1. Imports and Configuration Setup

In [None]:
# === IMPORTS ===
import os
import random
import numpy as np
from tqdm import tqdm
from PIL import Image

import torch
import torch.nn as nn
import torch.nn.functional as F
from torch.utils.data import DataLoader, Dataset, random_split
from torchvision import transforms, datasets, models
from torch.optim import AdamW
from torch.cuda.amp import autocast

# === CONFIGURATION ===
DATA_DIR      = "your_dataset_path"
TRAIN_DIR     = os.path.join(DATA_DIR, "train")
QUERY_DIR     = os.path.join(DATA_DIR, "test", "query")
GALLERY_DIR   = os.path.join(DATA_DIR, "test", "gallery")

BATCH_SIZE    = 32
NUM_EPOCHS    = 5
LR            = 1e-4
WEIGHT_DECAY  = 5e-4
TOP_K         = 10
EMB_SIZE      = 768  # for DINOv2-base embeddings
VAL_SPLIT     = 0.2
NUM_WORKERS   = 2

# Automatically select GPU if available
DEVICE = torch.device("cuda" if torch.cuda.is_available() else "cpu")

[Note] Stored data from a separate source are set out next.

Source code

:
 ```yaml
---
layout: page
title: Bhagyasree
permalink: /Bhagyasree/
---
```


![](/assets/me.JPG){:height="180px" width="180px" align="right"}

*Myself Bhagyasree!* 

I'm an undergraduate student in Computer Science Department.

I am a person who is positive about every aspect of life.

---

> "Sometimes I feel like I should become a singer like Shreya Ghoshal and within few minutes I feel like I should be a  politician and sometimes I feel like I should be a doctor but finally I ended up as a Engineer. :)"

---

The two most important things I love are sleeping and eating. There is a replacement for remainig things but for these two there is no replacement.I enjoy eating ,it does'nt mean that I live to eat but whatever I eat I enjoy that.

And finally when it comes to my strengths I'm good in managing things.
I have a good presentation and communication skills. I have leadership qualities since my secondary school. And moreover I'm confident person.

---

# === RANDOM SEED FOR REPRODUCIBILITY ===
SEED = 42
random.seed(SEED)
np.random.seed(SEED)
torch.manual_seed(SEED)
torch.cuda.manual_seed_all(SEED)


  from .autonotebook import tqdm as notebook_tqdm


2. Data Preparation: Transforms, Splits, Triplet Dataset

In [2]:
# === IMAGE TRANSFORMATIONS ===
train_transform = transforms.Compose([
    transforms.RandomResizedCrop(518),
    transforms.RandomHorizontalFlip(),
    transforms.ToTensor(),
    transforms.Normalize(mean=[0.5, 0.5, 0.5], std=[0.5, 0.5, 0.5])
])

# Optional: More aggressive augmentation (disabled for now)
# train_transform = transforms.Compose([
#     transforms.RandomResizedCrop(518),
#     transforms.RandomHorizontalFlip(),
#     transforms.ColorJitter(brightness=0.2, contrast=0.2, saturation=0.2),
#     transforms.RandomGrayscale(p=0.1),
#     transforms.ToTensor(),
#     transforms.Normalize(mean=[0.5, 0.5, 0.5], std=[0.5, 0.5, 0.5])
# ])

val_transform = transforms.Compose([
    transforms.Resize(540),
    transforms.CenterCrop(518),
    transforms.ToTensor(),
    transforms.Normalize(mean=[0.5, 0.5, 0.5], std=[0.5, 0.5, 0.5])
])

# === TRAIN/VALIDATION SPLIT (STRATIFIED) ===
full_dataset = datasets.ImageFolder(TRAIN_DIR)

# Group indices by class
class_indices = [[] for _ in range(len(full_dataset.classes))]
for idx, (_, label) in enumerate(full_dataset.samples):
    class_indices[label].append(idx)

# Stratified split
train_indices, val_indices = [], []
for indices in class_indices:
    n_total = len(indices)
    n_val = int(n_total * VAL_SPLIT)
    random.shuffle(indices)
    val_indices.extend(indices[:n_val])
    train_indices.extend(indices[n_val:])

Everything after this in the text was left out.